- [Exercise]: Restate word for word the lines of the records below, starting at the line that contains "wrong is going on here!" and ending at the line that contains "available from then?", with both of those lines included and nothing else.

(Stored items)
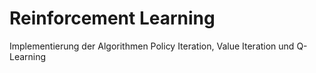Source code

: # Reinforcement Learning
Implementierung der Algorithmen Policy Iteration, Value Iteration und Q-Learning
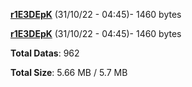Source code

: [**r1E3DEpK**](/data/r1E3DEpK.txt) (31/10/22 - 04:45)- 1460 bytes

[**r1E3DEpK**](/data/r1E3DEpK.txt) (31/10/22 - 04:45)- 1460 bytes

**Total Datas**: 962

**Total Size**: 5.66 MB / 5.7 MB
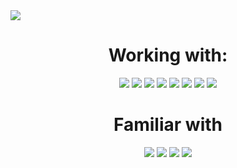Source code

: <!-- <img src="https://i.imgur.com/ZdeYPz2.png"> -->
<img src="https://i.imgur.com/v0zCmSP.png">

<div align="center">
  <h1> Working with: </h1>
  <img src="https://img.shields.io/badge/-Node-black?logo=nodedotjs&style=for-the-badge&logoColor=violet"></img>
  <img src="https://img.shields.io/badge/-Typescript-black?logo=typescript&style=for-the-badge&logoColor=violet"></img>
  <img src="https://img.shields.io/badge/-React-black?logo=react&style=for-the-badge&logoColor=violet"></img>
  <img src="https://img.shields.io/badge/-Express-black?logo=express&style=for-the-badge&logoColor=violet"></img>
  <img src="https://img.shields.io/badge/-Java-black?logo=oracle&style=for-the-badge&logoColor=violet"></img>
  <img src="https://img.shields.io/badge/-SpringBoot-black?logo=springboot&style=for-the-badge&logoColor=violet"></img>
  <img src="https://img.shields.io/badge/-Spring%20Security-black?logo=springsecurity&style=for-the-badge&logoColor=violet"></img>
  <img src="https://img.shields.io/badge/-Hibernate-black?logo=hibernate&style=for-the-badge&logoColor=violet"></img>
  
  <h1> Familiar with </h1>
  <img src="https://img.shields.io/badge/-MySQL-black?logo=mysql&style=for-the-badge&logoColor=violet"></img>
  <img src="https://img.shields.io/badge/-MongoDB-black?logo=mongodb&style=for-the-badge&logoColor=violet"></img>
  <img src="https://img.shields.io/badge/-Kotlin-black?logo=kotlin&style=for-the-badge&logoColor=violet"></img>
  <img src="https://img.shields.io/badge/-C Sharp-black?logo=csharp&style=for-the-badge&logoColor=violet"></img>
  
</div>
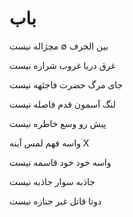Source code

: # باب
بین الخرف ∅ مچژاله نیست

غرق دریا غروب شراره نیست  

جای مرگ حضرت فاجئهه نیست

لنگ آسمون قدم فاصله نیست

پیش رو وسع خاطره نیست

واسه فهم لمس آینه X

واسه خود خود قاسمه نیست

جاذبه سوار جاذبه نیست 

دوتا قاتل غیر جنازه نیست
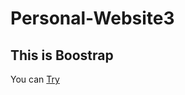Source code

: # Personal-Website3

## This is Boostrap

You can [Try](https://yunusemrealps.github.io/Personal-Website3/index.html)
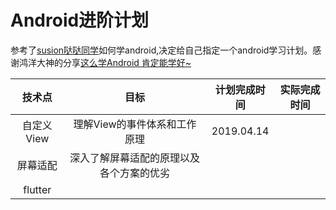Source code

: # Android进阶计划

参考了[susion哒哒同学](https://github.com/SusionSuc/AdvancedAndroid)如何学android,决定给自己指定一个android学习计划。感谢鸿洋大神的分享[这么学Android 肯定能学好~](https://mp.weixin.qq.com/s/DYAbyarcZ7hUWhuMJhUOPg)

|   技术点   |                   目标                   | 计划完成时间 | 实际完成时间 |
| :--------: | :--------------------------------------: | :----------: | ------------ |
| 自定义View |       理解View的事件体系和工作原理       |  2019.04.14  |              |
|  屏幕适配  | 深入了解屏幕适配的原理以及各个方案的优劣 |              |              |
|  flutter   |                                          |              |              |

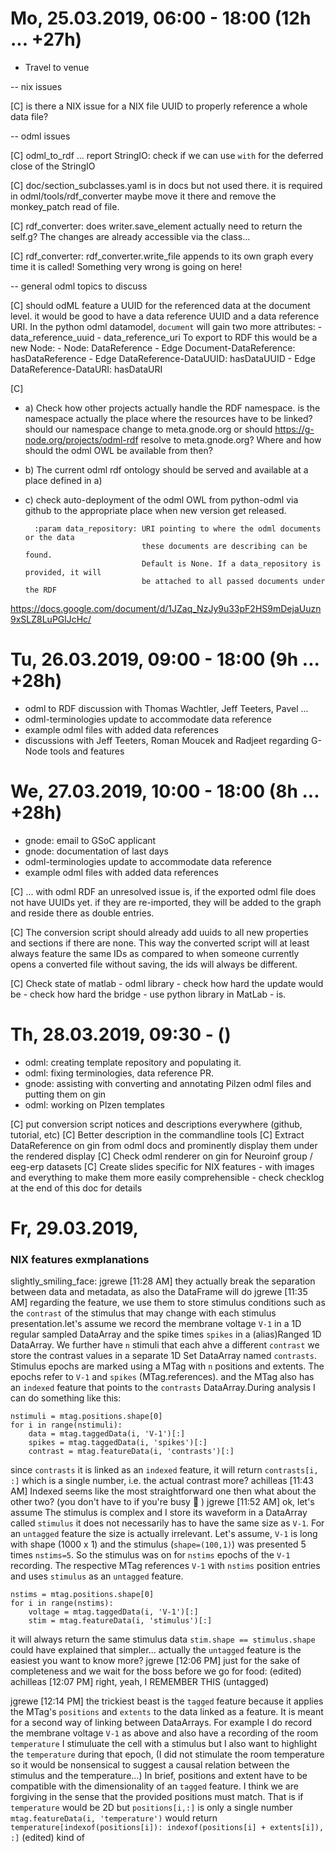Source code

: # Mo, 25.03.2019, 06:00 - 18:00 (12h ... +27h)

- Travel to venue

-- nix issues

[C] is there a NIX issue for a NIX file UUID to properly reference a whole data file?


-- odml issues

[C] odml_to_rdf ... report StringIO: check if we can use `with` for the deferred close of the StringIO

[C] doc/section_subclasses.yaml is in docs but not used there. it is required in odml/tools/rdf_converter
    maybe move it there and remove the monkey_patch read of file.

[C] rdf_converter: does writer.save_element actually need to return the self.g? The changes are already accessible
                   via the class...

[C] rdf_converter: rdf_converter.write_file appends to its own graph every time it is called! Something very
                   wrong is going on here!


-- general odml topics to discuss

[C] should odML feature a UUID for the referenced data at the document level.
    it would be good to have a data reference UUID and a data reference URI.
    In the python odml datamodel, `document` will gain two more attributes:
    - data_reference_uuid
    - data_reference_uri
    To export to RDF this would be a new Node:
    - Node: DataReference
    - Edge Document-DataReference: hasDataReference
    - Edge DataReference-DataUUID: hasDataUUID
    - Edge DataReference-DataURI: hasDataURI

[C]
- a) Check how other projects actually handle the RDF namespace. is the namespace actually the 
     place where the resources have to be linked? should our namespace change to meta.gnode.org or should
     https://g-node.org/projects/odml-rdf resolve to meta.gnode.org? Where and how should the odml OWL be
     available from then?
- b) The current odml rdf ontology should be served and available at a place defined in a)
- c) check auto-deployment of the odml OWL from python-odml via github to the appropriate place when
     new version get released.

        :param data_repository: URI pointing to where the odml documents or the data
                                these documents are describing can be found.
                                Default is None. If a data_repository is provided, it will
                                be attached to all passed documents under the RDF


https://docs.google.com/document/d/1JZaq_NzJy9u33pF2HS9mDejaUuzn9xSLZ8LuPGlJcHc/


# Tu, 26.03.2019, 09:00 - 18:00 (9h ... +28h)

- odml to RDF discussion with Thomas Wachtler, Jeff Teeters, Pavel ...
- odml-terminologies update to accommodate data reference
- example odml files with added data references
- discussions with Jeff Teeters, Roman Moucek and Radjeet regarding G-Node tools and features

# We, 27.03.2019, 10:00 - 18:00 (8h ... +28h)

- gnode: email to GSoC applicant
- gnode: documentation of last days
- odml-terminologies update to accommodate data reference
- example odml files with added data references

[C] ... with odml RDF an unresolved issue is, if the exported odml file does not have 
UUIDs yet. if they are re-imported, they will be added to the graph and reside there as 
double entries.

[C] The conversion script should already add uuids to all new properties and sections if 
there are none. This way the converted script will at least always feature the same IDs 
as compared to when someone currently opens a converted file without saving, the ids 
will always be different.

[C] Check state of matlab - odml library
    - check how hard the update would be
    - check how hard the bridge - use python library in MatLab - is.


# Th, 28.03.2019, 09:30 - ()

- odml: creating template repository and populating it.
- odml: fixing terminologies, data reference PR.
- gnode: assisting with converting and annotating Pilzen odml files and putting them on gin
- odml: working on Plzen templates


[C] put conversion script notices and descriptions everywhere (github, tutorial, etc)
[C] Better description in the commandline tools
[C] Extract DataReference on gin from odml docs and prominently display them under the rendered display
[C] Check odml renderer on gin for Neuroinf group / eeg-erp datasets
[C] Create slides specific for NIX features - with images and everything to make them more
    easily comprehensible - check checklog at the end of this doc for details


# Fr, 29.03.2019, 








### NIX features exmplanations

slightly_smiling_face:
jgrewe [11:28 AM]
they actually break the separation between data and metadata, as also the DataFrame will do
jgrewe [11:35 AM]
regarding the feature, we use them to store stimulus conditions such as the `contrast` of the stimulus that may change with each stimulus presentation.let's assume we record the membrane voltage `V-1` in a 1D regular sampled DataArray and the spike times `spikes` in a (alias)Ranged 1D DataArray. We further have `n` stimuli that each ahve a different `contrast` we store the contrast values in a separate 1D Set DataArray named `contrasts`.
Stimulus epochs are marked using a MTag with `n` positions and extents. The epochs refer to `V-1` and `spikes` (MTag.references). and the MTag also has an `indexed` feature that points to the `contrasts` DataArray.During analysis I can do something like this:

    nstimuli = mtag.positions.shape[0]
    for i in range(nstimuli):
        data = mtag.taggedData(i, 'V-1')[:]
        spikes = mtag.taggedData(i, 'spikes')[:]
        contrast = mtag.featureData(i, 'contrasts')[:]

since `contrasts` it is linked as an `indexed` feature, it will return `contrasts[i, :]` which is a single number, i.e. the actual contrast
more?
achilleas [11:43 AM]
Indexed seems like the most straightforward one then
what about the other two?
(you don't have to if you're busy :slightly_smiling_face: )
jgrewe [11:52 AM]
ok, let's assume The stimulus is complex and I store its waveform in a DataArray called `stimulus` it does not necessarily has to have the same size as `V-1`. For an `untagged` feature the size is actually irrelevant. Let's assume, `V-1` is long with shape (1000 x 1) and the stimulus (`shape=(100,1)`) was presented 5 times `nstims=5`.
So the stimulus was on for `nstims` epochs of the `V-1` recording. The respective MTag references `V-1` with `nstims` position entries and uses `stimulus` as an `untagged` feature.

    nstims = mtag.positions.shape[0]
    for i in range(nstims):
        voltage = mtag.taggedData(i, 'V-1')[:]
        stim = mtag.featureData(i, 'stimulus')[:]

it will always return the same stimulus data `stim.shape == stimulus.shape`
could have explained that simpler... actually the `untagged` feature is the easiest
you want to know more?
jgrewe [12:06 PM]
just for the sake of completeness and we wait for the boss before we go for food: (edited) 
achilleas [12:07 PM]
right, yeah, I REMEMBER THIS (untagged)

jgrewe [12:14 PM]
the trickiest beast is the `tagged` feature because it applies the MTag's `positions` and `extents` to the data linked as a feature. It is meant for a second way of linking between DataArrays.
For example I do record the membrane voltage `V-1` as above and also have a recording of the room `temperature` I stimuluate the cell with a stimulus but I also want to highlight the `temperature` during that epoch, (I did not stimulate the room temperature so it would be nonsensical to suggest a causal relation between the stimulus and the temperature...)
In brief, positions and extent have to be compatible with the dimensionality of an `tagged` feature. I think we are forgiving in the sense that the provided positions must match. That is if `temperature` would be 2D but `positions[i,:]` is only a single number `mtag.featureData(i, 'temperature')`  would return `temperature[indexof(positions[i]): indexof(positions[i] + extents[i]), :]` (edited) 
kind of

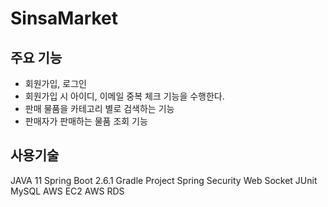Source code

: # SinsaMarket

## 주요 기능
* 회원가입, 로그인
* 회원가입 시 아이디, 이메일 중복 체크 기능을 수행한다.
* 판매 물품을 카테고리 별로 검색하는 기능
* 판매자가 판매하는 물품 조회 기능

## 사용기술
JAVA 11
Spring Boot 2.6.1
Gradle Project
Spring Security
Web Socket
JUnit
MySQL
AWS EC2
AWS RDS
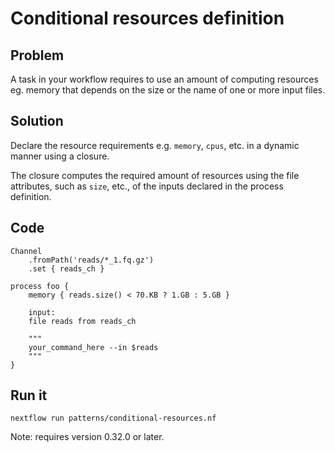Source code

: # Conditional resources definition 

## Problem 

A task in your workflow requires to use an amount of computing 
resources eg. memory that depends on the size or the name of one 
or more input files. 

## Solution 

Declare the resource requirements e.g. `memory`, `cpus`, etc.
in a dynamic manner using a closure. 

The closure computes the required amount of resources using the file 
attributes, such as `size`, etc., of the inputs declared in the process
definition.

## Code 

    Channel
        .fromPath('reads/*_1.fq.gz')
        .set { reads_ch }

    process foo {
        memory { reads.size() < 70.KB ? 1.GB : 5.GB }

        input:
        file reads from reads_ch 

        """
        your_command_here --in $reads
        """
    }


## Run it 


    nextflow run patterns/conditional-resources.nf


Note: requires version 0.32.0 or later.
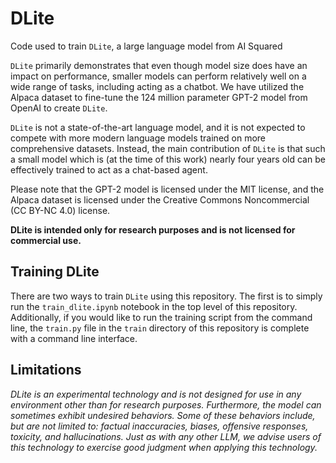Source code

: # DLite

Code used to train `DLite`, a large language model from AI Squared

`DLite` primarily demonstrates that even though model size does have an impact on performance, smaller models can perform relatively well on a wide range of tasks, including acting as a chatbot. We have utilized the Alpaca dataset to fine-tune the 124 million parameter GPT-2 model from OpenAI to create `DLite`.

`DLite` is not a state-of-the-art language model, and it is not expected to compete with more modern language models trained on more comprehensive datasets. Instead, the main contribution of `DLite` is that such a small model which is (at the time of this work) nearly four years old can be effectively trained to act as a chat-based agent.

Please note that the GPT-2 model is licensed under the MIT license, and the Alpaca dataset is licensed under the Creative Commons Noncommercial (CC BY-NC 4.0) license.

**DLite is intended only for research purposes and is not licensed for commercial use.**

## Training DLite

There are two ways to train `DLite` using this repository. The first is to simply run the `train_dlite.ipynb` notebook in the top level of this repository. Additionally, if you would like to run the training script from the command line, the `train.py` file in the `train` directory of this repository is complete with a command line interface.

## Limitations

*DLite is an experimental technology and is not designed for use in any environment other than for research purposes. Furthermore, the model can sometimes exhibit undesired behaviors. Some of these behaviors include, but are not limited to: factual inaccuracies, biases, offensive responses, toxicity, and hallucinations. Just as with any other LLM, we advise users of this technology to exercise good judgment when applying this technology.*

- [Result of this exercise]:
                   wrong is going on here!


-- general odml topics to discuss

[C] should odML feature a UUID for the referenced data at the document level.
    it would be good to have a data reference UUID and a data reference URI.
    In the python odml datamodel, `document` will gain two more attributes:
    - data_reference_uuid
    - data_reference_uri
    To export to RDF this would be a new Node:
    - Node: DataReference
    - Edge Document-DataReference: hasDataReference
    - Edge DataReference-DataUUID: hasDataUUID
    - Edge DataReference-DataURI: hasDataURI

[C]
- a) Check how other projects actually handle the RDF namespace. is the namespace actually the 
     place where the resources have to be linked? should our namespace change to meta.gnode.org or should
     https://g-node.org/projects/odml-rdf resolve to meta.gnode.org? Where and how should the odml OWL be
     available from then?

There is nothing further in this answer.